Digital timecards streamline cast and crew payment:
If you add mobile tech to the mix, the production power of going digital can be leveraged anywhere at any time literally from the palm of your hand.
But this isn’t really about paper vs digital. Most companies have already tried digital in their key processes. The real question? What makes one tech solution different from the other?
There’s something called “up and coming digital.” It’s digital, but not quite workable at its full potential. This might look like a digital payroll solution that causes you to enter in the same information more than once, ultimately, killing efficiency.
With true digital solutions, production teams can work more efficiently, while the rest of the crew gets paid faster with less hassle.
While post-production has always been driven by the latest technology, the wrap process has been woefully bound to physical labor and paperwork until relatively recently. Now, the integration of tech into administrative practices is revolutionizing the way teams put a production to bed.
Traditionally, the process of wrapping a production requires sifting and sorting mountains of paperwork. Half of the job is a feat of raw labor, while the other half is essentially an act of forensic accounting. The physically-draining tasks of collecting, copying, and physically organizing are balanced by mentally exhausting investigations into receipts, payments, and missing documents.
A tech-forward wrap process, however, leverages the power of digital database management to simultaneously increase both transparency and ease-of-use.
You don’t have to spend hours hunting for documents when you can search for them by name.

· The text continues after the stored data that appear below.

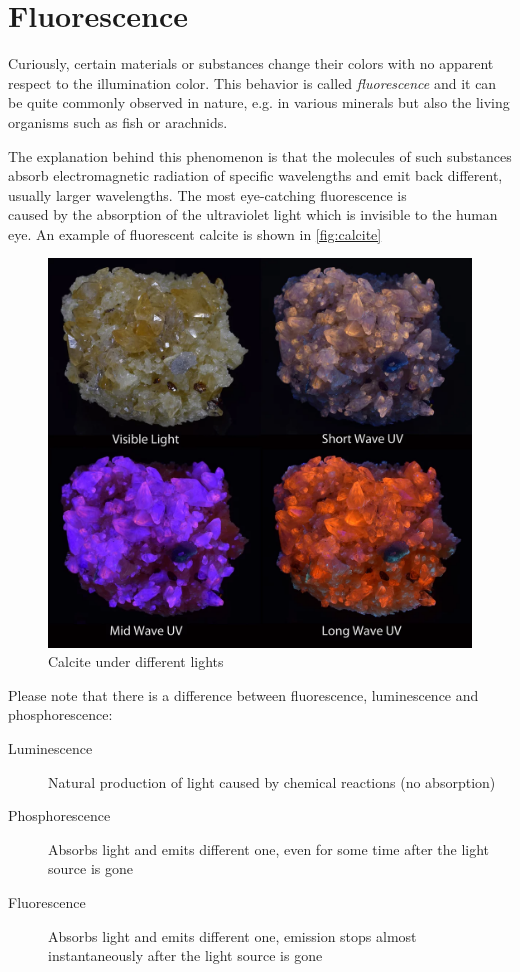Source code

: \section{Fluorescence}

Curiously, certain materials or substances change their colors with no apparent respect to the illumination color. This behavior is called \emph{fluorescence} and it can be quite commonly observed in nature, e.g. in various minerals but also the living organisms such as fish or arachnids.

The explanation behind this phenomenon is that the molecules of such substances absorb electromagnetic radiation of specific wavelengths and emit back different, usually larger wavelengths. The most eye-catching fluorescence is \\ caused by the absorption of the ultraviolet light which is invisible to the human eye. An example of fluorescent calcite is shown in \autoref{fig:calcite}

\begin{figure}
	\centering
	\includegraphics[width=0.8\linewidth]{img/calcite.png}
	\caption[calcite]{Calcite under different lights\footnotemark}
	\label{fig:calcite}
\end{figure}

Please note that there is a difference between fluorescence, luminescence and phosphorescence:

\begin{description}
	\item[Luminescence] Natural production of light caused by chemical reactions (no absorption)
	\item[Phosphorescence] Absorbs light and emits different one, even for some time after the light source is gone
	\item[Fluorescence] Absorbs light and emits different one, emission stops almost instantaneously after the light source is gone
\end{description}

You don’t have to sweat over organizing timecards when they’re indexed for you systematically.
You don’t have to break your back managing physical paperwork when there simply is no paper to be managed.

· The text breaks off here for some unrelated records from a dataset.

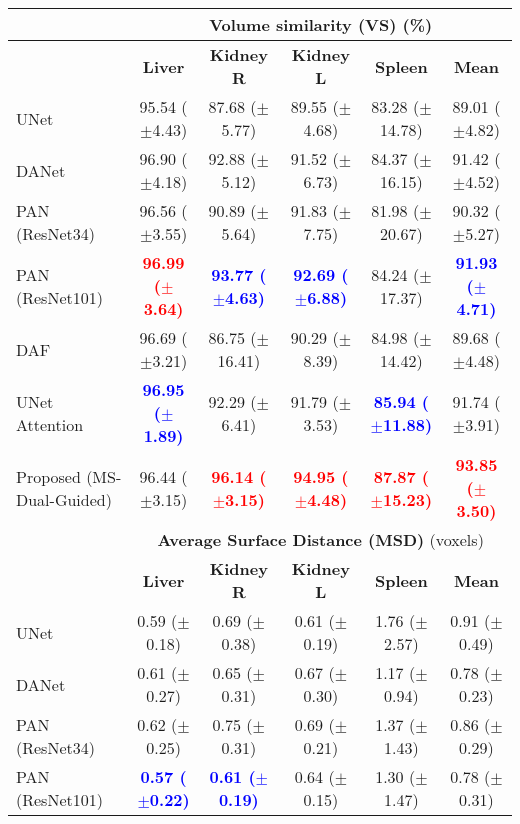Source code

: \documentclass[journal]{IEEEtran}
\begin{document}
\begin{table*}[t!]
\begin{tabular}{lcccc|c}
\midrule
& \multicolumn{5}{c}{\textbf{Volume similarity (VS)} (\%)}\\
 \midrule
 & \textbf{Liver} & \textbf{Kidney R} & \textbf{Kidney L} & \textbf{Spleen} & \textbf{Mean}  \\
 \midrule
UNet \cite{ronneberger2015u}  &  95.54 ($\pm$4.43)& 87.68 ($\pm$5.77)& 89.55 ($\pm$4.68)& 83.28 ($\pm$14.78)& 89.01 ($\pm$4.82)\\
DANet \cite{fu2018dual}  &  96.90 ($\pm$4.18) & 92.88 ($\pm$5.12)& 91.52 ($\pm$6.73) & 84.37 ($\pm$16.15)& 91.42  ($\pm$4.52)   \\
PAN (ResNet34) \cite{li2018pyramid}   &  96.56 ($\pm$3.55)  & 90.89 ($\pm$5.64) & 91.83 ($\pm$7.75) & 81.98 ($\pm$20.67) & 90.32 ($\pm$5.27) \\
PAN (ResNet101) \cite{li2018pyramid}   & \textcolor{red}{\textbf{96.99 ($\pm$3.64)}}  & \textcolor{blue}{\textbf{93.77 ($\pm$4.63)}} & \textcolor{blue}{\textbf{92.69 ($\pm$6.88)}} & 84.24 ($\pm$17.37) & \textcolor{blue}{\textbf{91.93 ($\pm$4.71)}} \\
DAF \cite{wang18d}  &  96.69 ($\pm$3.21) & 86.75 ($\pm$16.41) & 90.29 ($\pm$8.39) & 84.98 ($\pm$14.42) &   89.68 ($\pm$4.48)  \\
UNet Attention \cite{schlemper2019attention}  &   \textcolor{blue}{\textbf{96.95 ($\pm$1.89)}} & 92.29 ($\pm$6.41)& 91.79 ($\pm$3.53) & \textcolor{blue}{\textbf{85.94 ($\pm$11.88)}} &  91.74 ($\pm$3.91)   \\
Proposed (MS-Dual-Guided)  &  96.44 ($\pm$3.15)  & \textcolor{red}{\textbf{96.14 ($\pm$3.15)}}& \textcolor{red}{\textbf{94.95 ($\pm$4.48)}}  & \textcolor{red}{\textbf{87.87 ($\pm$15.23)}} & \textcolor{red}{\textbf{93.85 ($\pm$3.50)}} \\
\midrule
& \multicolumn{5}{c}{\textbf{Average Surface Distance (MSD)} (voxels)}\\
 \midrule
 & \textbf{Liver} & \textbf{Kidney R} & \textbf{Kidney L} & \textbf{Spleen} & \textbf{Mean}  \\
 \midrule
UNet \cite{ronneberger2015u}  & 0.59 ($\pm$0.18)& 0.69 ($\pm$0.38)& 0.61 ($\pm$0.19)& 1.76 ($\pm$2.57)& 0.91 ($\pm$0.49) \\
DANet \cite{fu2018dual}  &  0.61 ($\pm$0.27) & 0.65 ($\pm$0.31)& 0.67 ($\pm$0.30) & 1.17 ($\pm$0.94)& 0.78  ($\pm$0.23)   \\
PAN (ResNet34)\cite{li2018pyramid}   & 0.62 ($\pm$0.25)  & 0.75 ($\pm$0.31) & 0.69 ($\pm$0.21) & 1.37 ($\pm$1.43) & 0.86 ($\pm$0.29) \\
PAN (ResNet101) \cite{li2018pyramid}   & \textcolor{blue}{\textbf{0.57 ($\pm$0.22)}}  & \textcolor{blue}{\textbf{0.61 ($\pm$0.19)}} & 0.64 ($\pm$0.15) & 1.30 ($\pm$1.47) & 0.78 ($\pm$0.31) \\

\end{tabular}
\end{table*}
\end{document}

Automated timecard calculations and submissions reduce costly payroll mistakes.
Automatically generated wrap reports give you greater expense visibility with less effort, and mobile apps can create a transparent experience for producers and crew members alike.

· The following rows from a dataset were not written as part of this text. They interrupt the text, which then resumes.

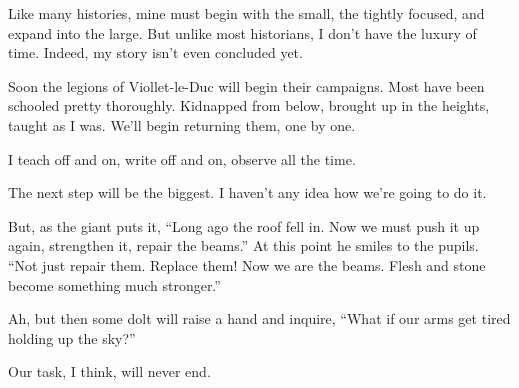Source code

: Like many histories, mine must begin with the small, the tightly focused, and expand into the large. But unlike most historians, I don’t have the luxury of time. Indeed, my story isn’t even concluded yet.

Soon the legions of Viollet-le-Duc will begin their campaigns. Most have been schooled pretty thoroughly. Kidnapped from below, brought up in the heights, taught as I was. We’ll begin returning them, one by one.

I teach off and on, write off and on, observe all the time.

The next step will be the biggest. I haven’t any idea how we’re going to do it.

But, as the giant puts it, “Long ago the roof fell in. Now we must push it up again, strengthen it, repair the beams.” At this point he smiles to the pupils. “Not just repair them. Replace them! Now we are the beams. Flesh and stone become something much stronger.”

Ah, but then some dolt will raise a hand and inquire, “What if our arms get tired holding up the sky?”

Our task, I think, will never end.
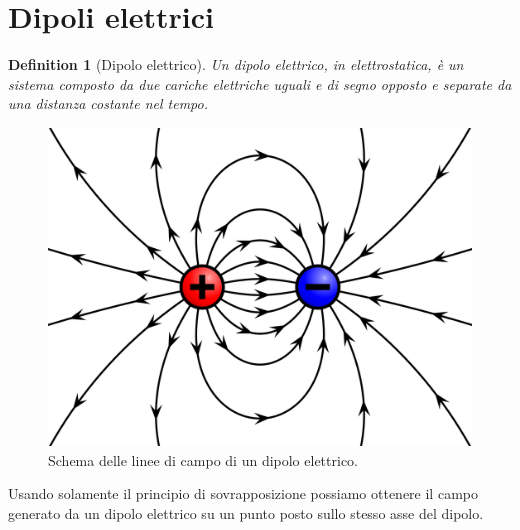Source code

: \documentclass[10pt,a4paper]{article}
\newtheorem{definition}{Definition}
\begin{document}
\section{Dipoli elettrici}
\begin{definition}[Dipolo elettrico]
	Un dipolo elettrico, in elettrostatica, è un sistema composto da due cariche elettriche uguali e di segno opposto e separate da una distanza costante nel tempo.
\end{definition}
\begin{figure}[h!]
	\centering
	\includegraphics[width=0.4\linewidth]{images/dipolo_elettrico}
	\caption{Schema delle linee di campo di un dipolo elettrico.}
	\label{fig:dipoloelettrico}
\end{figure}
\FloatBarrier
Usando solamente il principio di sovrapposizione possiamo ottenere il campo generato da un dipolo elettrico su un punto posto sullo stesso asse del dipolo.
\end{document}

And many software solutions are now capable of playing together. Wrapbook, for example, features direct integration with Quickbooks and can even be used to quickly actualize production budgets.
Like all good tools, tech solutions help you do your job better.
When it comes to wrapping a production, smart tech is the fastest and most efficient way to figure out your bottom line.
Keeping your production company safe requires a complex dance of tangible safeguards and procedural best practices. Technology brings these ingredients together to elevate accountability and to better protect your company where it’s most vulnerable.
Let’s consider the state of modern information management…
Over the course of any shoot, no matter brief or small, production teams collect and accumulate an enormous amount of raw data. From the cast’s contract details to the crew’s social security numbers, the proper handling of sensitive information is a core production security task, so much so that the Motion Picture Association has established a detailed set of best practices for exactly that.
Under “traditional” conditions, this data is physically passed back and forth by hand via forms and other paperwork. Therefore, security of the information essentially comes down to a mixture of individual responsibility and- to be frank- sheer hope. Yes, your team is responsible for appropriately collecting, organizing, and filing sensitive documents, but they can only hope that those documents aren’t stolen, lost, caught on fire, drowned in La Croix, or otherwise victimized by some kind of malicious entity or unforeseen calamity.
By contrast, digital security reduces all of the above risks and eliminates the vast majority of them.
To learn more about tech as protection, check out our Producer’s Guide to Digital Security.
Features like data encryption and secure portals for sensitive information exchange are the absolute basics of digital security. Access limitations further ensure that no one ever sees any information that they don’t need to see, and digital recordkeeping creates a clear chain of possession to discourage any info misappropriation.